From the material below, return every line that includes "code".
..........
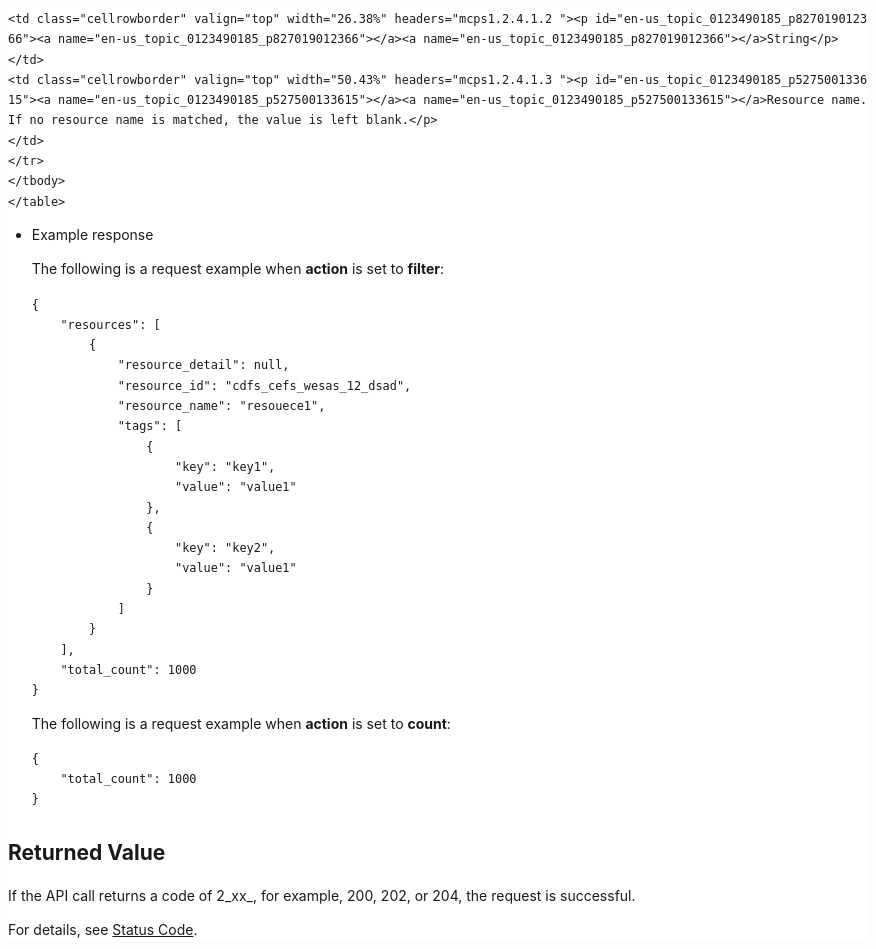     <td class="cellrowborder" valign="top" width="26.38%" headers="mcps1.2.4.1.2 "><p id="en-us_topic_0123490185_p827019012366"><a name="en-us_topic_0123490185_p827019012366"></a><a name="en-us_topic_0123490185_p827019012366"></a>String</p>
    </td>
    <td class="cellrowborder" valign="top" width="50.43%" headers="mcps1.2.4.1.3 "><p id="en-us_topic_0123490185_p527500133615"><a name="en-us_topic_0123490185_p527500133615"></a><a name="en-us_topic_0123490185_p527500133615"></a>Resource name. If no resource name is matched, the value is left blank.</p>
    </td>
    </tr>
    </tbody>
    </table>


-   Example response

    The following is a request example when  **action**  is set to  **filter**:

    ```
    {
        "resources": [
            {
                "resource_detail": null, 
                "resource_id": "cdfs_cefs_wesas_12_dsad", 
                "resource_name": "resouece1", 
                "tags": [
                    {
                        "key": "key1", 
                        "value": "value1"
                    }, 
                    {
                        "key": "key2", 
                        "value": "value1"
                    }
                ]
            }
        ], 
        "total_count": 1000
    }
    ```

    The following is a request example when  **action**  is set to  **count**:

    ```
    {
        "total_count": 1000
    }
    ```


## Returned Value<a name="section9249181042119"></a>

If the API call returns a code of 2_xx_, for example, 200, 202, or 204, the request is successful.

For details, see  [Status Code](status-code.md).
..........
### Answer to the problem
If the API call returns a code of 2_xx_, for example, 200, 202, or 204, the request is successful.
For details, see  [Status Code](status-code.md).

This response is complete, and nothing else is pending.